There are quantitative 2D methods using a simple internal reference and without the need to rely on multiple external standards which would directly yield quantitative results in a way similar to 1D NMR. The “intrinsically” quantitative 2D approaches such as Q HSQC and its variants (HSQC0, or Q QUIPU HSQC) were developed to yield quantitative data from a single 2D spectrum [63, 64]. These approaches all rely on the HSQC pulse sequence. Therefore, they offer a better separation than UF COSY, thanks to the broader 13C chemical shift range, but they are also less sensitive due to the low natural abundance of 13C.

The QUIPU HSQC (QUantItative Perfected and pUre shifted HSQC) method is strongly recommended when strong overlap occurs once 2D 1H, 13C NMR allows an enhancement of the spectral resolution compared to 1H homonuclear 2D NMR (2D COSY), and an enhancement of the sensitivity compared to Q HSQC. However, this method consumes time due to the 2D acquisition mode combined with the long recycling times required by the quantitative requirements (5 times the longest longitudinal relaxation time T1), and due to the higher number of scans needed to access low concentrated metabolites [63]. Additionally, the BIlinear Rotational Decoupling (BIRD) HSQC method stands as a prominent strategy to enhance spectral resolution and avoid sensitivity loss. This experiment uses a pulse sequence with a double spin-echo containing a bilinear rotational decoupling pulse cluster and a non-selective 180° proton pulse. This strategy provides a J-selective spin inversion and enhances the signal-to-noise ratio with isotope labeling and proved to be an effective tool for multidimensional NMR metabolomics analysis [76, 77].

The Nantes group has developed an accelerated version of this experiment named FAQUIRE (FAst, QUantitative, hIghly Resolved and sEnsitivity enhanced NMR) [63], an approach that combines the Q QUIPU (quick QUIPU) with spectral aliasing, NUS (nonuniform sampling), and VRT (variable repetition time) methods. The FAQUIRE approach promises to accelerate the access to quantitative data based on 1H, 13C correlations while preserving the spectral resolution and the sensitivity, without the need for external calibration.

In Fig. 9 we show that the acquisition time of 2D quantitative maps using the FAQUIRE approach is reduced by a factor of 6–9 while conserving a high spectral resolution due to the pure shift approach. The “pure shift” spectrum is generated when homonuclear broadband decoupling is applied resulting in a greatly simplified NMR spectrum with the multiplet pattern removed [43]. Even so, this approach may result in sensitivity loss due to the selective J-refocusing elements [76]. The pure shift concept can be applied in both dimensions in a 2D NMR experiment.

Fig. 9
Two 2-D quantitative maps indicate the spectrum of Q U I P U 16 h 23 and Q Q U I P U 1 h 53.

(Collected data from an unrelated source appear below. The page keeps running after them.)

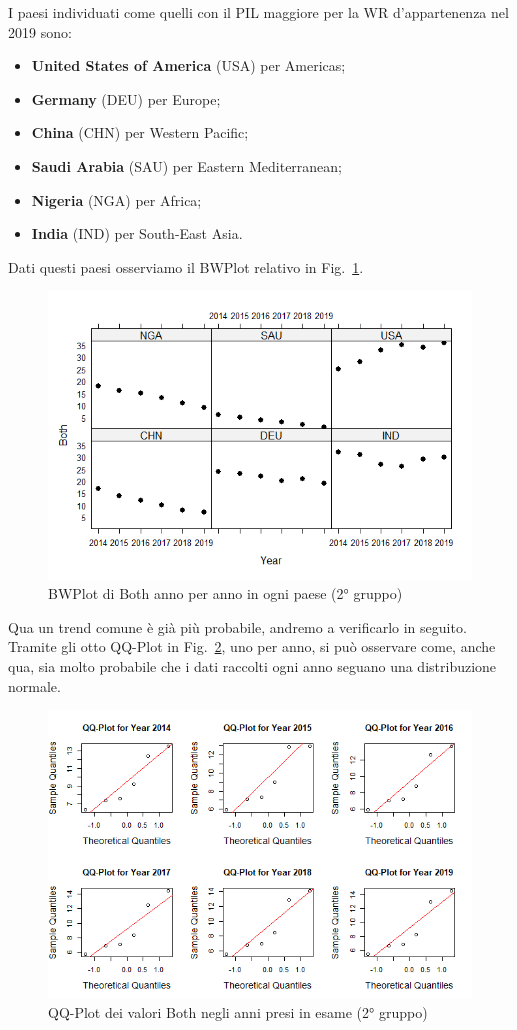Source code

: \documentclass[conference]{IEEEtran}
\begin{document}
I paesi individuati come quelli con il PIL maggiore \cite{b6} per la WR
d'appartenenza nel 2019 sono:
\begin{itemize}
    \item \textbf{United States of America} (USA) per Americas;
    \item \textbf{Germany} (DEU) per Europe;
    \item \textbf{China} (CHN) per Western Pacific;
    \item \textbf{Saudi Arabia} (SAU) per Eastern Mediterranean;
    \item \textbf{Nigeria} (NGA) per Africa;
    \item \textbf{India} (IND) per South-East Asia. 
\end{itemize}
Dati questi paesi osserviamo il BWPlot relativo in Fig.~\ref{7secondgroup}.
\begin{figure}[htbp]
    \centerline{\includegraphics[width=.5\textwidth]{img/7 - Secondgroup.png}}
    \caption{BWPlot di Both anno per anno in ogni paese (2° gruppo)}
    \label{7secondgroup}
\end{figure}
Qua un trend comune è già più probabile, andremo a verificarlo in seguito.
Tramite gli otto QQ-Plot in Fig.~\ref{8secondqq}, uno per anno, si può osservare come, anche qua,
sia molto probabile che i dati raccolti ogni anno seguano una distribuzione normale.
\begin{figure}[htbp]
    \centerline{\includegraphics[width=.5\textwidth]{img/8 - Secondqq.png}}
    \caption{QQ-Plot dei valori Both negli anni presi in esame (2° gruppo)}
    \label{8secondqq}
\end{figure}
\end{document}
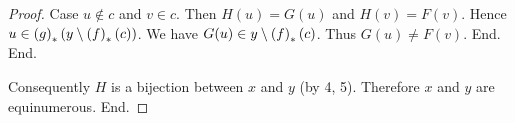\documentclass[../../set-theory/set-theory.tex]{subfiles}
\begin{document}
\begin{forthel}
\begin{proof}
          Case $u \notin c$ and $v \in c$.
            Then $H(u) = G(u)$ and $H(v) = F(v)$.
            Hence $u \in \left(g\right)_{*}(y \setminus \left(f\right)_{*}(c))$.
            We have $G(u) \in y \setminus \left(f\right)_{*}(c)$.
            Thus $G(u) \neq F(v)$.
          End.
        End.

        Consequently $H$ is a bijection between $x$ and $y$ (by 4, 5).
        Therefore $x$ and $y$ are equinumerous.
      End.
    \end{proof}
  \end{forthel}
\end{document}
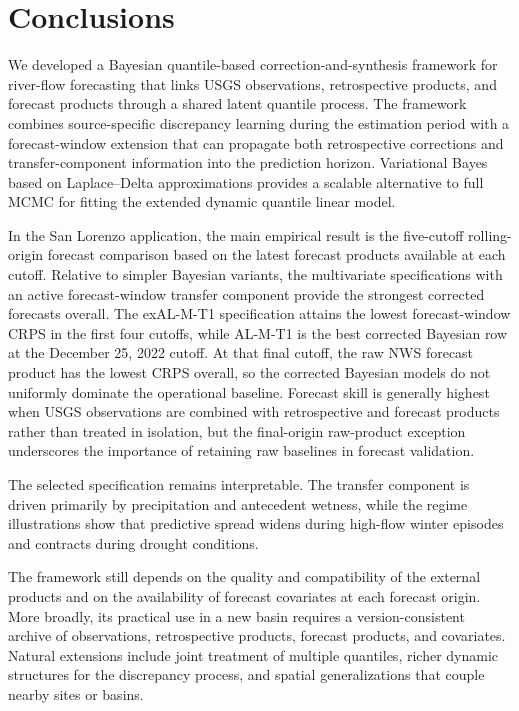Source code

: \documentclass[APA,STIX1COL]{WileyNJD-v2}
\begin{document}
\section{Conclusions}
\label{sec5}

We developed a Bayesian quantile-based correction-and-synthesis framework for river-flow forecasting that links USGS observations, retrospective products, and forecast products through a shared latent quantile process. The framework combines source-specific discrepancy learning during the estimation period with a forecast-window extension that can propagate both retrospective corrections and transfer-component information into the prediction horizon. Variational Bayes based on Laplace--Delta approximations provides a scalable alternative to full MCMC for fitting the extended dynamic quantile linear model.

In the San Lorenzo application, the main empirical result is the five-cutoff rolling-origin forecast comparison based on the latest forecast products available at each cutoff. Relative to simpler Bayesian variants, the multivariate specifications with an active forecast-window transfer component provide the strongest corrected forecasts overall. The exAL-M-T1 specification attains the lowest forecast-window CRPS in the first four cutoffs, while AL-M-T1 is the best corrected Bayesian row at the December 25, 2022 cutoff. At that final cutoff, the raw NWS forecast product has the lowest CRPS overall, so the corrected Bayesian models do not uniformly dominate the operational baseline. Forecast skill is generally highest when USGS observations are combined with retrospective and forecast products rather than treated in isolation, but the final-origin raw-product exception underscores the importance of retaining raw baselines in forecast validation.

The selected specification remains interpretable. The transfer component is driven primarily by precipitation and antecedent wetness, while the regime illustrations show that predictive spread widens during high-flow winter episodes and contracts during drought conditions.

The framework still depends on the quality and compatibility of the external products and on the availability of forecast covariates at each forecast origin. More broadly, its practical use in a new basin requires a version-consistent archive of observations, retrospective products, forecast products, and covariates. Natural extensions include joint treatment of multiple quantiles, richer dynamic structures for the discrepancy process, and spatial generalizations that couple nearby sites or basins.
\end{document}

Copyright 2018 American Chemical Society

2D maps of the methylene/methane area for a metabolite model mixture in ∼16 h a using QUIPU and in less than 2 h b using Q QUIPU with 25% NUS and VRT function vd3. Reprinted (adapted) with permission from [63].

3 Viral Diseases Discriminated by NMR Based Metabolomics

In this section, the scientific findings in the use of NMR-based metabolomics approaches for viral diseases will be discussed. NMR spectroscopy has been one of the most common platforms for metabolomic analysis in human infectious diseases caused by viruses [78,79,80]. The metabolomics research has been mainly based on comparisons and identification of differences between metabolic profiles of study and control groups, such as the comparison of healthy and diseased individuals. Therefore, the objective of untargeted metabolomics in viral studies is to observe metabolic alterations associated with specific factors under study, aiming the discovery of diagnostic and prognostic biomarkers, and disease staging of viral infections. Metabolomics has been more employed in the past years for several viral infections as shown in Fig. 10. Here, we will focus primarily on those viruses in which a greater number of NMR-based metabolomics studies in patients with viral infections. Viral hepatitis B (HBV) [81], C (HCV) [82,83,84,85,86,87,88] and E (HEV) types [89], and human immunodeficiency virus (HIV) [90,91,92,93,94,95,96], are the most studied, as well as the response to many other viruses, such as West Nile virus [97], H1N1 influenza virus [98, 99], dengue virus [100] and other [101,102,103]. However, the COVID-19 pandemic disrupted this scenario, the metabolic profiles from patients with viral infection due to severe acute respiratory syndrome coronavirus 2 (SARS-CoV-2) have also been researched [51, 104,105,106,107,108,109,110,111]. The main works within the theme are listed in Table 3 which point to relevant remarks.

Fig. 10
Two graphs. A graph indicates the trends of publications in the bar and citations in the line. A bar chart plots the number of scientific articles on S A R S-Cov-2, hepatitis, H I V, H I N I, and others.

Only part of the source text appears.